Select the lines of the records containing the word "Capitolato" and list them.

*** Data

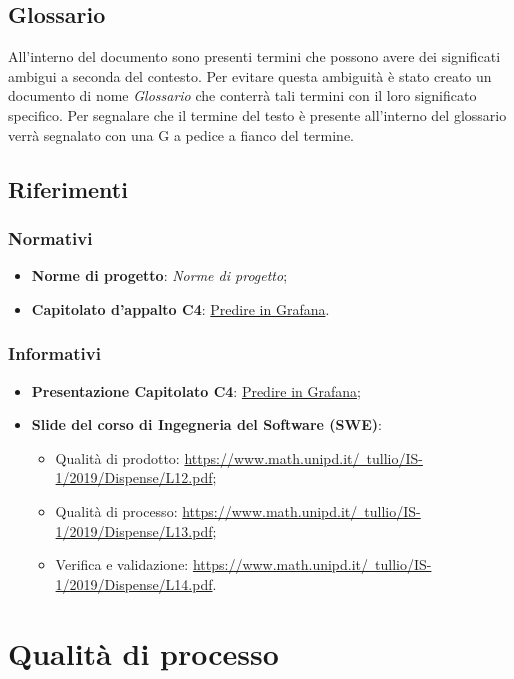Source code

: \documentclass{article}
\begin{document}
\subsection{Glossario}%
\label{sub:glossario}
All'interno del documento sono presenti termini che possono avere dei significati ambigui a seconda del contesto. Per evitare questa ambiguità è stato creato un documento di nome \textit{Glossario} che conterrà tali termini con il loro significato specifico. Per segnalare che il termine del testo è presente all'interno del glossario verrà segnalato con una G a pedice a fianco del termine.

\subsection{Riferimenti}%
\label{sub:riferimenti}

\subsubsection{Normativi}%
\label{subs:normativi}
\begin{itemize}
    \item \textbf{Norme di progetto}: \textit{Norme di progetto};
    \item \textbf{Capitolato d'appalto C4}: \href{https://www.math.unipd.it/~tullio/IS-1/2019/Progetto/C4.pdf}{Predire in Grafana}.
\end{itemize}

\subsubsection{Informativi}%
\label{subs:informativi}
\begin{itemize}
    \item \textbf{Presentazione Capitolato C4}: \href{https://www.math.unipd.it/~tullio/IS-1/2019/Dispense/C4a.pdf}{Predire in Grafana};
    \item \textbf{Slide del corso di Ingegneria del Software (SWE)}:
    \begin{itemize}
        \item Qualità di prodotto: \href{https://www.math.unipd.it/~tullio/IS-1/2019/Dispense/L12.pdf}{https://www.math.unipd.it/~tullio/IS-1/2019/Dispense/L12.pdf};
        \item Qualità di processo: \href{https://www.math.unipd.it/~tullio/IS-1/2019/Dispense/L13.pdf}{https://www.math.unipd.it/~tullio/IS-1/2019/Dispense/L13.pdf};
        \item Verifica e validazione: \href{https://www.math.unipd.it/~tullio/IS-1/2019/Dispense/L14.pdf}{https://www.math.unipd.it/~tullio/IS-1/2019/Dispense/L14.pdf}.
    \end{itemize}
\end{itemize}

\newpage
\section{Qualità di processo}%
\label{sec:qualita_di_processo}

\end{document}
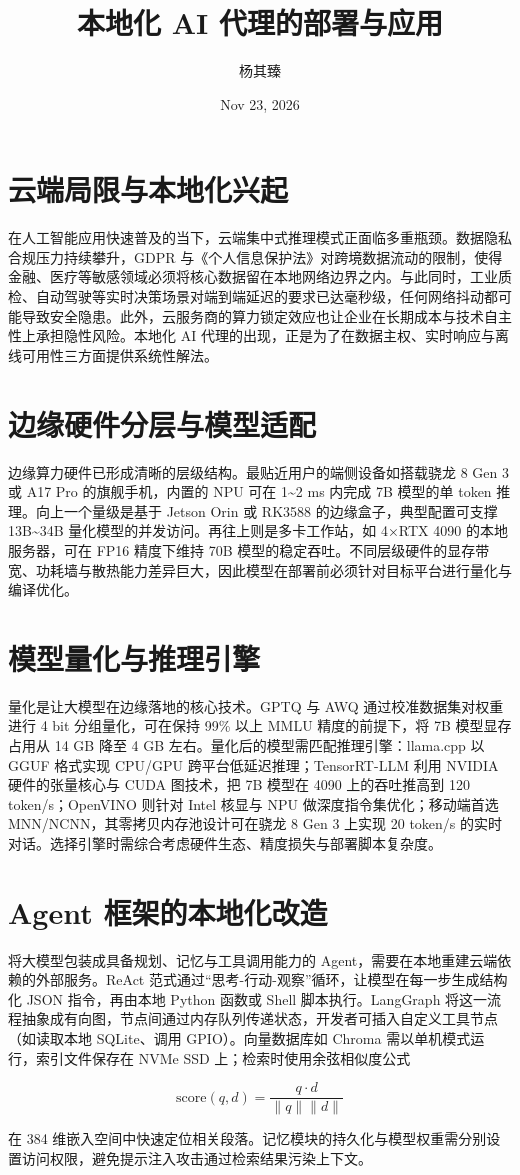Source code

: \title{本地化 AI 代理的部署与应用}
\author{杨其臻}
\date{Nov 23, 2026}
\maketitle
\chapter{云端局限与本地化兴起}
在人工智能应用快速普及的当下，云端集中式推理模式正面临多重瓶颈。数据隐私合规压力持续攀升，GDPR 与《个人信息保护法》对跨境数据流动的限制，使得金融、医疗等敏感领域必须将核心数据留在本地网络边界之内。与此同时，工业质检、自动驾驶等实时决策场景对端到端延迟的要求已达毫秒级，任何网络抖动都可能导致安全隐患。此外，云服务商的算力锁定效应也让企业在长期成本与技术自主性上承担隐性风险。本地化 AI 代理的出现，正是为了在数据主权、实时响应与离线可用性三方面提供系统性解法。\par
\chapter{边缘硬件分层与模型适配}
边缘算力硬件已形成清晰的层级结构。最贴近用户的端侧设备如搭载骁龙 8 Gen 3 或 A17 Pro 的旗舰手机，内置的 NPU 可在 1\~{}2 ms 内完成 7B 模型的单 token 推理。向上一个量级是基于 Jetson Orin 或 RK3588 的边缘盒子，典型配置可支撑 13B\~{}34B 量化模型的并发访问。再往上则是多卡工作站，如 4×RTX 4090 的本地服务器，可在 FP16 精度下维持 70B 模型的稳定吞吐。不同层级硬件的显存带宽、功耗墙与散热能力差异巨大，因此模型在部署前必须针对目标平台进行量化与编译优化。\par
\chapter{模型量化与推理引擎}
量化是让大模型在边缘落地的核心技术。GPTQ 与 AWQ 通过校准数据集对权重进行 4 bit 分组量化，可在保持 99\%{} 以上 MMLU 精度的前提下，将 7B 模型显存占用从 14 GB 降至 4 GB 左右。量化后的模型需匹配推理引擎：llama.cpp 以 GGUF 格式实现 CPU/GPU 跨平台低延迟推理；TensorRT-LLM 利用 NVIDIA 硬件的张量核心与 CUDA 图技术，把 7B 模型在 4090 上的吞吐推高到 120 token/s；OpenVINO 则针对 Intel 核显与 NPU 做深度指令集优化；移动端首选 MNN/NCNN，其零拷贝内存池设计可在骁龙 8 Gen 3 上实现 20 token/s 的实时对话。选择引擎时需综合考虑硬件生态、精度损失与部署脚本复杂度。\par
\chapter{Agent 框架的本地化改造}
将大模型包装成具备规划、记忆与工具调用能力的 Agent，需要在本地重建云端依赖的外部服务。ReAct 范式通过“思考-行动-观察”循环，让模型在每一步生成结构化 JSON 指令，再由本地 Python 函数或 Shell 脚本执行。LangGraph 将这一流程抽象成有向图，节点间通过内存队列传递状态，开发者可插入自定义工具节点（如读取本地 SQLite、调用 GPIO）。向量数据库如 Chroma 需以单机模式运行，索引文件保存在 NVMe SSD 上；检索时使用余弦相似度公式\par
$$ \text{score}(q, d)=\frac{q\cdot d}{\|q\|\|d\|} $$\par
在 384 维嵌入空间中快速定位相关段落。记忆模块的持久化与模型权重需分别设置访问权限，避免提示注入攻击通过检索结果污染上下文。\par
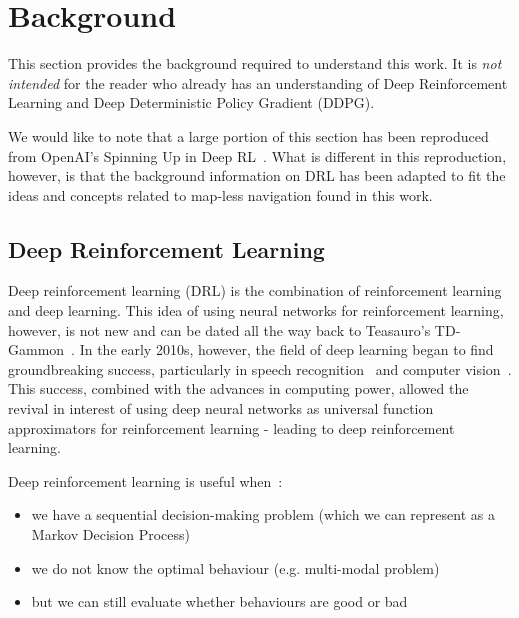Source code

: 
\chapter{Background}
\vspace{2em}
This section provides the background required to understand this work. It is \textit{not intended} for the reader who already has an understanding of Deep Reinforcement Learning and Deep Deterministic Policy Gradient (DDPG).

We would like to note that a large portion of this section has been reproduced from OpenAI's Spinning Up in Deep RL~\cite{SpinningUp2018}. What is different in this reproduction, however, is that the background information on DRL has been adapted to fit the ideas and concepts related to map-less navigation found in this work.

\section{Deep Reinforcement Learning}
Deep reinforcement learning (DRL) is the combination of reinforcement learning and deep learning. This idea of using neural networks for reinforcement learning, however, is not new and can be dated all the way back to Teasauro's TD-Gammon~\cite{tesauro_temporal_nodate}. In the early 2010s, however, the field of deep learning began to find groundbreaking success, particularly in speech recognition~\cite{dahl_context-dependent_2012} and computer vision~\cite{krizhevsky_imagenet_2017}. This success, combined with the advances in computing power, allowed the revival in interest of using deep neural networks as universal function approximators for reinforcement learning - leading to deep reinforcement learning.

Deep reinforcement learning is useful when~\cite{SpinningUp2018}:
\begin{itemize}
\item we have a sequential decision-making problem (which we can represent as a Markov Decision Process)
\item we do not know the optimal behaviour (e.g. multi-modal problem)
\item but we can still evaluate whether behaviours are good or bad
\end{itemize}

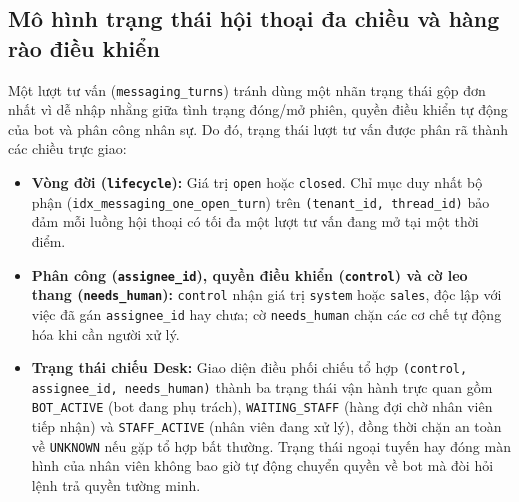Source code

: \subsection{Mô hình trạng thái hội thoại đa chiều và hàng rào điều khiển}
Một lượt tư vấn (\texttt{messaging\_\hspace{0pt}turns}) tránh dùng một nhãn trạng thái gộp đơn nhất vì dễ nhập nhằng giữa tình trạng đóng/mở phiên, quyền điều khiển tự động của bot và phân công nhân sự. Do
đó, trạng thái lượt tư vấn được phân rã thành các chiều trực giao:
\begin{itemize}
  \item \textbf{Vòng đời (\texttt{lifecycle}):} Giá trị \texttt{open} hoặc \texttt{closed}. Chỉ mục duy nhất bộ phận (\texttt{idx\_\hspace{0pt}messaging\_\hspace{0pt}one\_\hspace{0pt}open\_\hspace{0pt}turn}) trên \texttt{(tenant\_\hspace{0pt}id,
    thread\_\hspace{0pt}id)} bảo đảm mỗi luồng hội thoại có tối đa một lượt tư vấn đang mở tại một thời điểm.
  \item \textbf{Phân công (\texttt{assignee\_\hspace{0pt}id}), quyền điều khiển (\texttt{control}) và cờ leo thang (\texttt{needs\_\hspace{0pt}human}):} \texttt{control} nhận giá trị \texttt{system} hoặc \texttt{sales},
    độc lập với việc đã gán \texttt{assignee\_\hspace{0pt}id} hay chưa; cờ \texttt{needs\_\hspace{0pt}human} chặn các cơ chế tự động hóa khi cần người xử lý.
  \item \textbf{Trạng thái chiếu Desk:} Giao diện điều phối chiếu tổ hợp \texttt{(control, assignee\_\hspace{0pt}id, needs\_\hspace{0pt}human)} thành ba trạng thái vận hành trực quan gồm \texttt{BOT\_\hspace{0pt}ACTIVE} (bot đang
    phụ trách), \texttt{WAITING\_\hspace{0pt}STAFF} (hàng đợi chờ nhân viên tiếp nhận) và \texttt{STAFF\_\hspace{0pt}ACTIVE} (nhân viên đang xử lý), đồng thời chặn an toàn về \texttt{UNKNOWN} nếu gặp tổ hợp bất thường.
    Trạng thái ngoại tuyến hay đóng màn hình của nhân viên không bao giờ tự động chuyển quyền về bot mà đòi hỏi lệnh trả quyền tường minh.
\end{itemize}

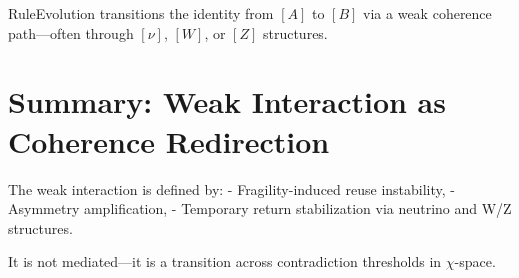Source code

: RuleEvolution transitions the identity from $[A]$ to $[B]$ via a weak coherence path—often through $[\nu]$, $[W]$, or $[Z]$ structures.

\section{Summary: Weak Interaction as Coherence Redirection} \label{sec:weak-summary}

The weak interaction is defined by:
- Fragility-induced reuse instability,
- Asymmetry amplification,
- Temporary return stabilization via neutrino and W/Z structures.

It is not mediated—it is a transition across contradiction thresholds in $\chi$-space.

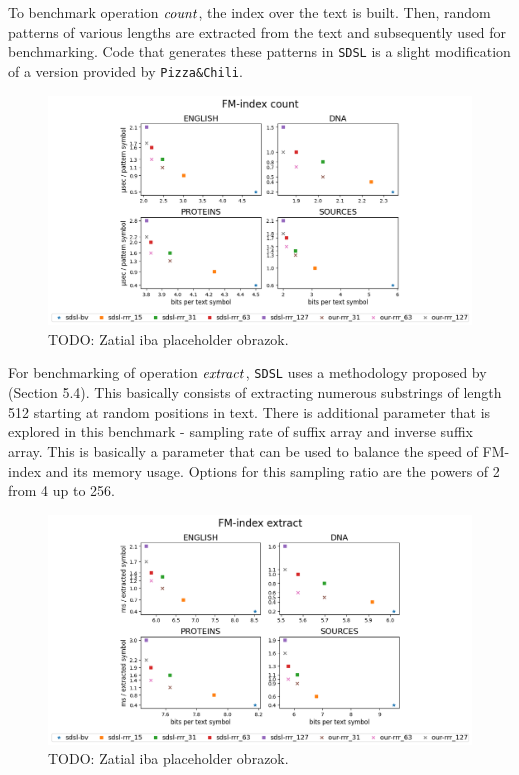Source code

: To benchmark operation $\mathit{count}$, the index over the text is built. Then, random patterns of
various lengths are extracted from the text and subsequently used for benchmarking. Code
that generates these patterns in \texttt{SDSL} is a slight modification of a version provided
by \texttt{Pizza\&Chili}.

\begin{figure}
	\centerline{
		\includegraphics[width=\textwidth, height=0.7\textheight]{images/vysledky_sdsl_count}
	}
	\caption[TODO]{TODO: Zatial iba placeholder obrazok.
	}
	\label{obr:benchmark_sdsl_count}
\end{figure}

For benchmarking of operation $\mathit{extract}$, \texttt{SDSL} uses a methodology proposed by
\cite{ferragina2009compressed} (Section 5.4). This basically consists of extracting numerous
substrings of length 512 starting at random positions in text. There is additional parameter
that is explored in this benchmark - sampling rate of suffix array and inverse suffix array.
This is basically a parameter that can be used to balance the speed of FM-index and its memory
usage. Options for this sampling ratio are the powers of 2 from 4 up to 256. 

\begin{figure}
	\centerline{
		\includegraphics[width=\textwidth, height=0.7\textheight]{images/vysledky_sdsl_extract}
	}
	\caption[TODO]{TODO: Zatial iba placeholder obrazok.
	}
	\label{obr:benchmark_sdsl_extract}
\end{figure}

******

## [Result]
    \item \textbf{Capitolato d'appalto C4}: \href{https://www.math.unipd.it/~tullio/IS-1/2019/Progetto/C4.pdf}{Predire in Grafana}.
    \item \textbf{Presentazione Capitolato C4}: \href{https://www.math.unipd.it/~tullio/IS-1/2019/Dispense/C4a.pdf}{Predire in Grafana};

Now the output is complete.